As if this sideshow were not enough, we have the likes of Rep. Michele Bachmann, who makes up American history as she goes along, Rep. Ron Paul, the anti-government candidate who is such a libertarian he had to serve in a government position to prove it, former Senator Rick “Why Am I Doing This” Santorum and the party’s own contribution to racial quotas, former Godfather’s Pizza CEO Herman Cain. There is enough material here to keep Saturday Night Live buzzing for months. And you thought Ross Perot was entertaining?

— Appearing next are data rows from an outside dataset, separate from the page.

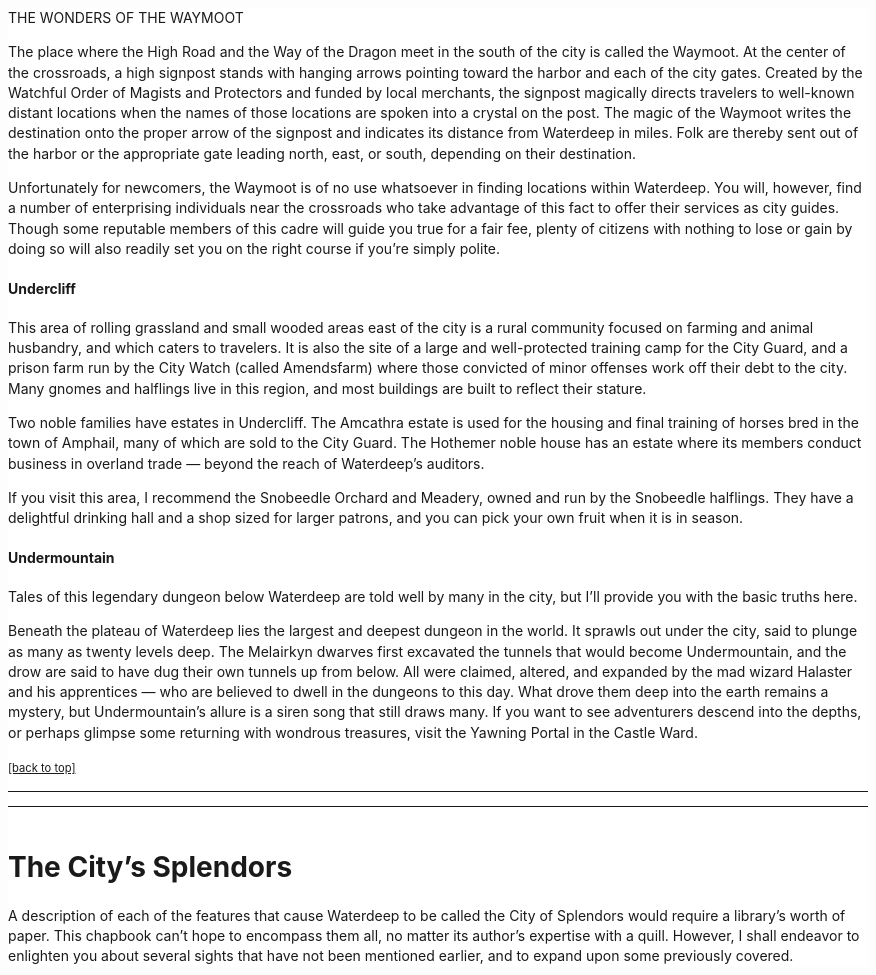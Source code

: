 <div class='descriptive'>
THE WONDERS OF THE WAYMOOT

The place where the High Road and the Way of the Dragon meet in the south of the city is called the Waymoot. At the center of the crossroads, a high signpost stands with hanging arrows pointing toward the harbor and each of the city gates. Created by the Watchful Order of Magists and Protectors and funded by local merchants, the signpost magically directs travelers to well-known distant locations when the names of those locations are spoken into a crystal on the post. The magic of the Waymoot writes the destination onto the proper arrow of the signpost and indicates its distance from Waterdeep in miles. Folk are thereby sent out of the harbor or the appropriate gate leading north, east, or south, depending on their destination.

Unfortunately for newcomers, the Waymoot is of no use whatsoever in finding locations within Waterdeep. You will, however, find a number of enterprising individuals near the crossroads who take advantage of this fact to offer their services as city guides. Though some reputable members of this cadre will guide you true for a fair fee, plenty of citizens with nothing to lose or gain by doing so will also readily set you on the right course if you’re simply polite.

</div>

#### Undercliff
This area of rolling grassland and small wooded areas east of the city is a rural community focused on farming and animal husbandry, and which caters to travelers. It is also the site of a large and well-protected training camp for the City Guard, and a prison farm run by the City Watch (called Amendsfarm) where those convicted of minor offenses work off their debt to the city. Many gnomes and halflings live in this region, and most buildings are built to reflect their stature.

Two noble families have estates in Undercliff. The Amcathra estate is used for the housing and final training of horses bred in the town of Amphail, many of which are sold to the City Guard. The Hothemer noble house has an estate where its members conduct business in overland trade — beyond the reach of Waterdeep’s auditors.

If you visit this area, I recommend the Snobeedle Orchard and Meadery, owned and run by the Snobeedle halflings. They have a delightful drinking hall and a shop sized for larger patrons, and you can pick your own fruit when it is in season.

#### Undermountain
Tales of this legendary dungeon below Waterdeep are told well by many in the city, but I’ll provide you with the basic truths here.

Beneath the plateau of Waterdeep lies the largest and deepest dungeon in the world. It sprawls out under the city, said to plunge as many as twenty levels deep. The Melairkyn dwarves first excavated the tunnels that would become Undermountain, and the drow are said to have dug their own tunnels up from below. All were claimed, altered, and expanded by the mad wizard Halaster and his apprentices — who are believed to dwell in the dungeons to this day. What drove them deep into the earth remains a mystery, but Undermountain’s allure is a siren song that still draws many. If you want to see adventurers descend into the depths, or perhaps glimpse some returning with wondrous treasures, visit the Yawning Portal in the Castle Ward.


<a href="#table-of-contents" style="font-size: 0.8em">[back to top]</a>

---
---
# The City’s Splendors
A description of each of the features that cause Waterdeep to be called the City of Splendors would require a library’s worth of paper. This chapbook can’t hope to encompass them all, no matter its author’s expertise with a quill. However, I shall endeavor to enlighten you about several sights that have not been mentioned earlier, and to expand upon some previously covered.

It would all be funny except for the fact that there is a strain of the electorate that is hell bent on knocking President Obama out of office. Despite, or perhaps because of, one of the most engaged first terms of a President in recent memory, the reelection of this President is far from a sure thing. Simmering below the surface of much discontent with President Obama is anger rooted in racism. It’s a point not even worth debating at this juncture. It is what it is. Knowing this though, the White House must make headway on the economic recovery and clarify its principles for the deployment of U.S. troops overseas. With the tab running for two major conflicts, there has been little left in the government’s coffers for this President to implement his agenda. And with the Fox News Channel ready to give the GOP field an open mic, the path to reelection is far more treacherous for President Obama than has been the case with previous White House incumbents.
This is not to suggest that the President does not still have some work to do. I’m still hopeful an economic recovery means Black people recover too, and that the President will expedite the end of our engagements in Iraq and Afghanistan; bringing our troops home and ending the run on our treasury. Still, from what I see of the GOP field thus far, the Republican Party is simply rolling the dice and hoping to come up a winner.